The biggest thing that I had to learn to do when writing interactive fanfic was to let go. With simple text, you control the interaction. Sure, there are ways for readers to subvert it, by skipping around or reading things backwards or what have you, but interactive fiction is an explicit dialogue with the reader. It asks the reader to step into your world and interact with the words you put on the screen. Writing interactive fiction made me aware, in a way that I'm not often made aware of things, that I am at the mercy of the reader's time, attention, and interest. To make a story game-y is to put up barriers, to force people to put in effort and make decisions and interact. As a writer, it's your job to guide readers through a story. As a game designer, it's your job to guide readers through the story and also make it seem like it was their idea in the first place.

With Twine, I feel more like a writer than a game designer. Twine allows you to build things in more complicated ways, to create virtual worlds to explore, but I think it's real power is in taking static text and making it tactile, to invite people to play with the words you've put on the page. To be fair, this is mostly a result of the macros that were built for Twine, the ones that will let you build out cycling links and have words that disappear and reappear and replace other words.

So many other tools are about the game part of things. I love Twine because it's about the text. It's about letting you write the way you've always written, guiding people through a story, but adding another layer on top of it instead of having to change the paradigm entirely. World model? Twine doesn't need a stinking world model!

This might be a sort of a weird thing to champion, a looking back instead of a looking forward, but I like that Twine exists in this weird niche, halfway between straight prose and the adventure games that we've played and loved. I hope I get to explore it more.

Oh, and there's a pretty great New York Times article about the Twine community, which I think is pretty damn cool.

Sidebar: The Uncle Who Works at Nintendo

I don't like horror as a rule. I don't like being scared. I don't quite understand what people enjoy about it.

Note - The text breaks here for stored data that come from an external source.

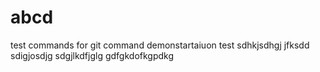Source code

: # abcd
test commands for git command demonstartaiuon
test sdhkjsdhgj
jfksdd
sdigjosdjg
sdgjlkdfjglg
gdfgkdofkgpdkg
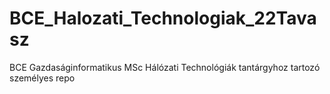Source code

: # BCE_Halozati_Technologiak_22Tavasz

BCE Gazdaságinformatikus MSc Hálózati Technológiák tantárgyhoz tartozó személyes repo
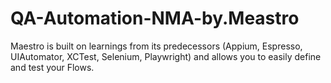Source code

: # QA-Automation-NMA-by.Meastro
Maestro is built on learnings from its predecessors (Appium, Espresso, UIAutomator, XCTest, Selenium, Playwright) and allows you to easily define and test your Flows.
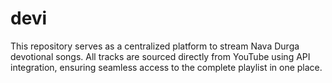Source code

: # devi
This repository serves as a centralized platform to stream Nava Durga devotional songs. All tracks are sourced directly from YouTube using API integration, ensuring seamless access to the complete playlist in one place.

That being said, I kind of loved The Uncle Who Works At Nintendo, which is a Twine work of interactive fiction that mostly exists to scare the pants off you. It pulls out all the stops. There's some background art. There's sounds. There's different endings (one of which is unlockable). There's some pretty great use of Zalgo text.

It's also kind of about #GamerGate. But also kind of not.

Sidebar #2: Tutorials and Resources and stuff

It's hard not to start out this section without the pretty excellent HOW TO MAKE GAMES WITH TWINE, which is still applicable to the 1.4.x versions of Twine available on the website.

There's also a quick slide-based tutorial that could get you started as well.

If you are looking for a good story format to use, I hear SugarCube is excellent and much better than the default SugarCane format. It certainly looks like it. It might now be included by default in the regular Twine releases.

Twine 2 is so new there aren't any good tutorials for it, and it's still kind of unstable in a lot of ways. I might try to write one myself. There is a pretty extensive reference on Harlowe, the default story format.

I kind of wish there was one for Snowman, too, which is the story format that is more flexible about writing straight Javascript.